*Exercise prompt:*
Using the word "blob" as the filter, copy each matching line from the records.

══ Data for processing ══

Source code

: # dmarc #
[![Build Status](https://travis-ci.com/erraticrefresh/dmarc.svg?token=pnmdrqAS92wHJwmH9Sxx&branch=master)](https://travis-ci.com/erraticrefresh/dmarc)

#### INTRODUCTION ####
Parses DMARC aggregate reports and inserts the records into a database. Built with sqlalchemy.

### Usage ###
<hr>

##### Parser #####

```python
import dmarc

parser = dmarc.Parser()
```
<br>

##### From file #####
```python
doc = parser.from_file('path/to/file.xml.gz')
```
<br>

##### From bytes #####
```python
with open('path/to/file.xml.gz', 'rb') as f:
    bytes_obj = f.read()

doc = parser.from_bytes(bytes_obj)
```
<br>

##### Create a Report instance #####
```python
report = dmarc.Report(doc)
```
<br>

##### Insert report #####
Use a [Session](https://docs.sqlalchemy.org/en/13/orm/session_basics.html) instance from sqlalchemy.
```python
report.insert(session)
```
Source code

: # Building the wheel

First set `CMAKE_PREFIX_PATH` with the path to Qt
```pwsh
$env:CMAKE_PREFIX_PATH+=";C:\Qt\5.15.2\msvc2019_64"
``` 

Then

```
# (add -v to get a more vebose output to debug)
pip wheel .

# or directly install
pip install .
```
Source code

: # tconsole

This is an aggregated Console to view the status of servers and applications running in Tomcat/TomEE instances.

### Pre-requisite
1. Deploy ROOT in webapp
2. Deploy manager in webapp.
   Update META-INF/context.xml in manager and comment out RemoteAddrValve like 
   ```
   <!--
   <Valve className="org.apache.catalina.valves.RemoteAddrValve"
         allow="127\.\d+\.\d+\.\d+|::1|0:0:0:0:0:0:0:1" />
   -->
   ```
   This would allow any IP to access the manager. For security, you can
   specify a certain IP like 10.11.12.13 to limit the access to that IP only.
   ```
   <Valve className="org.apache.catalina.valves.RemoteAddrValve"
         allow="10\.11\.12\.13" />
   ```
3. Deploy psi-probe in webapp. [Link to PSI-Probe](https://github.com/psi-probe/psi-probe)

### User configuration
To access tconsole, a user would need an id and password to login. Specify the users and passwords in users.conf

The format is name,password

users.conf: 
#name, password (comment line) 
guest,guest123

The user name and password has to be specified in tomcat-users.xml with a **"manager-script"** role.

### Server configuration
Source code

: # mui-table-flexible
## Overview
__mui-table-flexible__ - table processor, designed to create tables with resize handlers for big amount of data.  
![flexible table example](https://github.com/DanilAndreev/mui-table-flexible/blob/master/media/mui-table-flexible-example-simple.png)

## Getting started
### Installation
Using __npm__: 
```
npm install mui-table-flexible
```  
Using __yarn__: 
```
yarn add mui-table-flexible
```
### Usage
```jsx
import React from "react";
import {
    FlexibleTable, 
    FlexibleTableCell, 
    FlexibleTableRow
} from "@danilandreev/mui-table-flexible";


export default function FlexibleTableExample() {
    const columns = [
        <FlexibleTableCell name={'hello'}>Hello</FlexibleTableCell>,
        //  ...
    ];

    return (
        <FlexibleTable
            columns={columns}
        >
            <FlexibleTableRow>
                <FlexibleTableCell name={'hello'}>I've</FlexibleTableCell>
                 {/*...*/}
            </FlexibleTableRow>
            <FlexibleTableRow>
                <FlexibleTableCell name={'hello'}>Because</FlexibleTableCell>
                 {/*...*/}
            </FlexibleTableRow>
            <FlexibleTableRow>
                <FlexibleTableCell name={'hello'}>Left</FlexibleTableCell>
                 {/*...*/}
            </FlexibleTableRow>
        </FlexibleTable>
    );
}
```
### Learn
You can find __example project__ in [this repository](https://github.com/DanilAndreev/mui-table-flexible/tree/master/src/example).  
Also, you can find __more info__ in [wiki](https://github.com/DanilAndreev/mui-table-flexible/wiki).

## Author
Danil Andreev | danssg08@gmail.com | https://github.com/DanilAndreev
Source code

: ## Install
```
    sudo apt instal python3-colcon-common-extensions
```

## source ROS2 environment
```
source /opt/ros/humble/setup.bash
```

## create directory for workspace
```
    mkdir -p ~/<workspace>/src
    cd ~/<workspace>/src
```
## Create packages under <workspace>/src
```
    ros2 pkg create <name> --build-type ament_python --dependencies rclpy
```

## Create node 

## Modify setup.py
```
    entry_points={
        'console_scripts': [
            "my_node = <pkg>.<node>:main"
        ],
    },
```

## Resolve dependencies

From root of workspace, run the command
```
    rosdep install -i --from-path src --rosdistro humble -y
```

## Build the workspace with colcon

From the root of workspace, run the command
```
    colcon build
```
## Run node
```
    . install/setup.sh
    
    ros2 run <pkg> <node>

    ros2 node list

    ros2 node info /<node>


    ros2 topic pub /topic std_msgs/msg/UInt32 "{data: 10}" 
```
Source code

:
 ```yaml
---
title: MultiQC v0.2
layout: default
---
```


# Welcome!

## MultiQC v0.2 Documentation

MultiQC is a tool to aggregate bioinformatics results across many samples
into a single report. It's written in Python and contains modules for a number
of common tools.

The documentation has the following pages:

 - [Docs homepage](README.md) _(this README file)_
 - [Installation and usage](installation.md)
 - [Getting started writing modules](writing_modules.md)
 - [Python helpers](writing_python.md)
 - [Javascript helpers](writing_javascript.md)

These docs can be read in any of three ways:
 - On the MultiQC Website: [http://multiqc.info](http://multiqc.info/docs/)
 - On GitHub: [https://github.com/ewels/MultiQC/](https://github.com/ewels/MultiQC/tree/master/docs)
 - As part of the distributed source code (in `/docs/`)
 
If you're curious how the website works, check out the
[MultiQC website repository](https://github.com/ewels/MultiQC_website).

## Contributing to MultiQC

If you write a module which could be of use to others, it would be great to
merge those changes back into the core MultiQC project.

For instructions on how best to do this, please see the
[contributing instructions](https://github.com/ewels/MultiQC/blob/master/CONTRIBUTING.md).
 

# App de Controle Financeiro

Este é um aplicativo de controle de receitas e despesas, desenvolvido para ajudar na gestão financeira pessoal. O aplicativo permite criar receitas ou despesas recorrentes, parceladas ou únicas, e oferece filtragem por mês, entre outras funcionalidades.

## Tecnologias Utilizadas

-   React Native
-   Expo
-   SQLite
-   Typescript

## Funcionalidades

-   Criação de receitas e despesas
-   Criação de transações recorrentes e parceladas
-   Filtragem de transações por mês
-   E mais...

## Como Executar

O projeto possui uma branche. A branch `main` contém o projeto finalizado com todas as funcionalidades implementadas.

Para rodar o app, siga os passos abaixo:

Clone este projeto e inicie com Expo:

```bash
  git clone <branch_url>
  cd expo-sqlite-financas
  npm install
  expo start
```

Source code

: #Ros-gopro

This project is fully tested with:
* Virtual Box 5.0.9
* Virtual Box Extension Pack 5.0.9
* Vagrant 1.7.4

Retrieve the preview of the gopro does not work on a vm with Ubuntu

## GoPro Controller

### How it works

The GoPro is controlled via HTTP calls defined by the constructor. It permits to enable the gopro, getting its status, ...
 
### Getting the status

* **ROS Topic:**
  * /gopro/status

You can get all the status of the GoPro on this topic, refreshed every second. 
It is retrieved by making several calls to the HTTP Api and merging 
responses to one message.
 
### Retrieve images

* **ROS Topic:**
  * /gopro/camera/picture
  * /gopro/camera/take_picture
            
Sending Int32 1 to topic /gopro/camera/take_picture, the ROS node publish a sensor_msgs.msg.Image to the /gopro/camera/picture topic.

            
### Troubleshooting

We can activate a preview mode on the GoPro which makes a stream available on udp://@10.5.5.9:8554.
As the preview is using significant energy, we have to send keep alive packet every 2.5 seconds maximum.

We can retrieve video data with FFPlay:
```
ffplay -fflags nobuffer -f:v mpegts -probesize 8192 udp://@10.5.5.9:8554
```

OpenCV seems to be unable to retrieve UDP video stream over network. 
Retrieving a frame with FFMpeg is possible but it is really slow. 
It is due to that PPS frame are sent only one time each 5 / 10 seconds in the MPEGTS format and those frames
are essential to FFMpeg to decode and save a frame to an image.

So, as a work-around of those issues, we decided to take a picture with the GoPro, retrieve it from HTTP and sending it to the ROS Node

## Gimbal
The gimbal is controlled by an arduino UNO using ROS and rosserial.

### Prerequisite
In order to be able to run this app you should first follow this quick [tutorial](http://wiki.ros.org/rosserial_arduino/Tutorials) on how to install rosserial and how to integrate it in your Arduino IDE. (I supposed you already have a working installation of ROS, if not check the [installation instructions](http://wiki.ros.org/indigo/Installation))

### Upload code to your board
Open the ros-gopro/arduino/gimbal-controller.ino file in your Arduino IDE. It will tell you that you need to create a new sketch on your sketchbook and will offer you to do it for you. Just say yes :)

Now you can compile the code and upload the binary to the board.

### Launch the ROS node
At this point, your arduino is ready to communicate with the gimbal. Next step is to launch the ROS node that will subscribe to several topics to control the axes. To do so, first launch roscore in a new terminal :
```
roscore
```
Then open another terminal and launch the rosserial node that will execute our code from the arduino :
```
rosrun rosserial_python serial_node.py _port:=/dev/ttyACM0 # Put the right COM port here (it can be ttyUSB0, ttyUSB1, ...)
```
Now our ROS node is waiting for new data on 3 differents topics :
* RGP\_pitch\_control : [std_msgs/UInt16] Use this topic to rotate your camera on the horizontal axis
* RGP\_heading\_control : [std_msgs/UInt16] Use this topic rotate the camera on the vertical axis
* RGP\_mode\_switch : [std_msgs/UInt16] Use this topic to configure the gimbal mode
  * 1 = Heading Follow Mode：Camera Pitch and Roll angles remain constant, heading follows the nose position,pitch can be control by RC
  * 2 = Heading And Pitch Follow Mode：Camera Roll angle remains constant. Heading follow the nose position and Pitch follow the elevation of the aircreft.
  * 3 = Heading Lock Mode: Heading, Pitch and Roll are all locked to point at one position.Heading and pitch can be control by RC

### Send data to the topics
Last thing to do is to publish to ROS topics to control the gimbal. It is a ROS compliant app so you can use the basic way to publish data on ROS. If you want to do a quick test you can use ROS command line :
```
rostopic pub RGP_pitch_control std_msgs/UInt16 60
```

═══

*Your response:*
![flexible table example](https://github.com/DanilAndreev/mui-table-flexible/blob/master/media/mui-table-flexible-example-simple.png)
[contributing instructions](https://github.com/ewels/MultiQC/blob/master/CONTRIBUTING.md).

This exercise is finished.